• [Aim of the task]
Find how many lines of the records below contain the word "complete" and write that number by itself.

Document images with source code
- - - - -
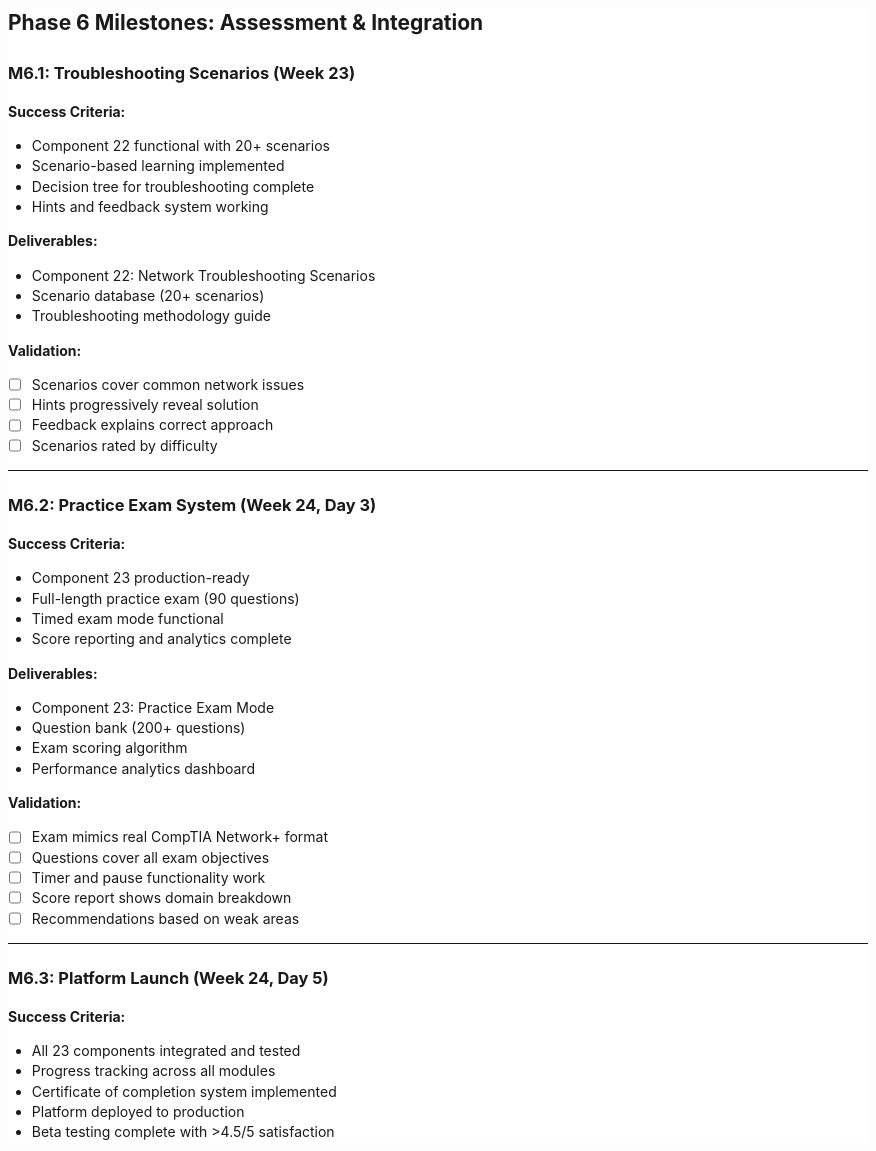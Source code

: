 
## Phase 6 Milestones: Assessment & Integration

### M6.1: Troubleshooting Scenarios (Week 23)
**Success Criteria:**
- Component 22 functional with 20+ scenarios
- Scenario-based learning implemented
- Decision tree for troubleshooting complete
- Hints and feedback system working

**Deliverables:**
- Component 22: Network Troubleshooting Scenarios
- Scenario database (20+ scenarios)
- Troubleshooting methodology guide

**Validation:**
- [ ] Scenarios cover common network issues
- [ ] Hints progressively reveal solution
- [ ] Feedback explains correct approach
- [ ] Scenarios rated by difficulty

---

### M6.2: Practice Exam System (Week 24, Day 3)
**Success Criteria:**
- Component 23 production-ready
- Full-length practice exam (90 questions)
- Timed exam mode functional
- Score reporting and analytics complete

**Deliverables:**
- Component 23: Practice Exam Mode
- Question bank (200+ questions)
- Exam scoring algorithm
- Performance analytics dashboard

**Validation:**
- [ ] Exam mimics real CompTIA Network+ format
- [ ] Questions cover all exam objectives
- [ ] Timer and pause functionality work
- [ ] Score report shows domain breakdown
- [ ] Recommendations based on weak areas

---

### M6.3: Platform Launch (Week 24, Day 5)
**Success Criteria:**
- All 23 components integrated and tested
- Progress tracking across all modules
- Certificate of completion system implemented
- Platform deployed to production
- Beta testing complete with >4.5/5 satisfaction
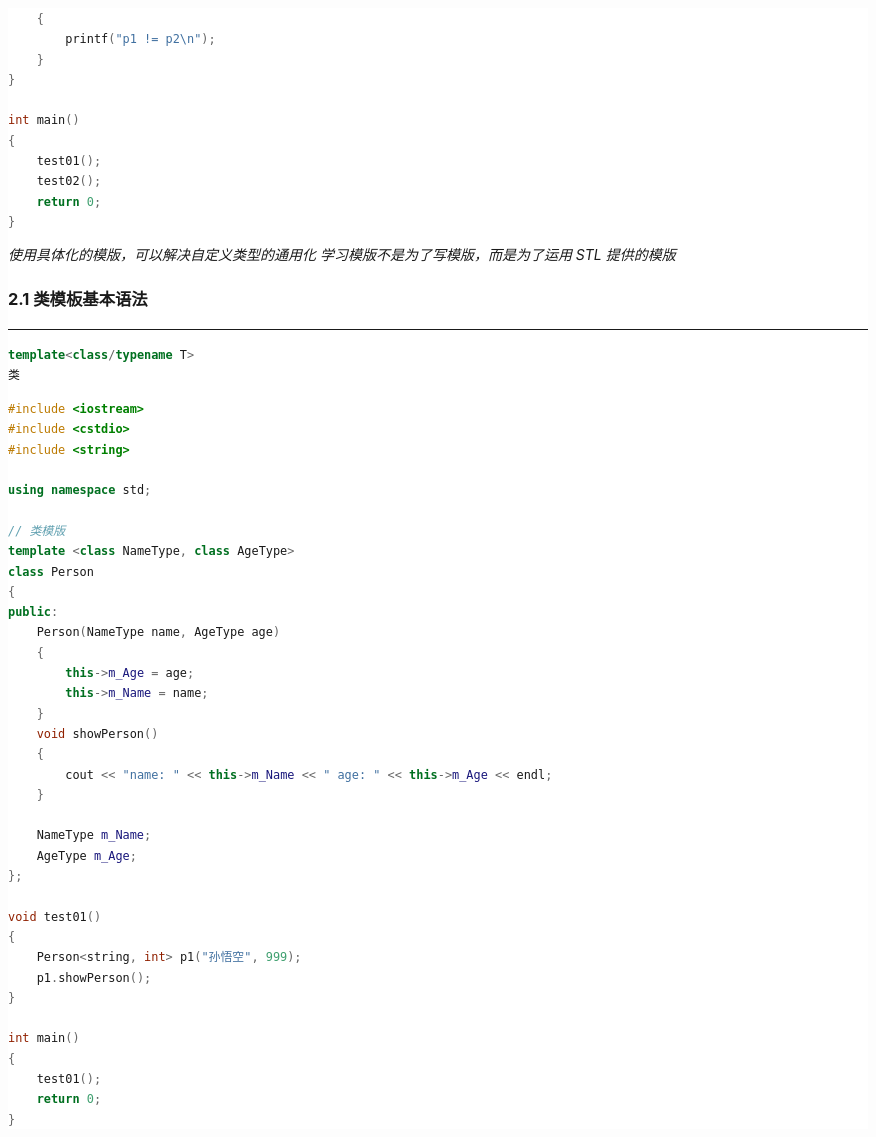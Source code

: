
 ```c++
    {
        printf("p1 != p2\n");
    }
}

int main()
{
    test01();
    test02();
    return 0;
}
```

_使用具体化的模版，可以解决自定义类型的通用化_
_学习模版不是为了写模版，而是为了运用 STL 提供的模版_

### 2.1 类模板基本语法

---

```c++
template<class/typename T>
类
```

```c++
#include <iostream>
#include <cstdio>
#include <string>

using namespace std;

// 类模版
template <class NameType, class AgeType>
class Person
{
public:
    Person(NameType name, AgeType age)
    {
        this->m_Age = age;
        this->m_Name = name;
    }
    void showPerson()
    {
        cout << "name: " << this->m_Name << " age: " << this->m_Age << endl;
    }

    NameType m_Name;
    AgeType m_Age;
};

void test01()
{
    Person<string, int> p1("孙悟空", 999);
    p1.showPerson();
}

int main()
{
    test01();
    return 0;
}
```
- - - - -
• [Output of the exercise]
3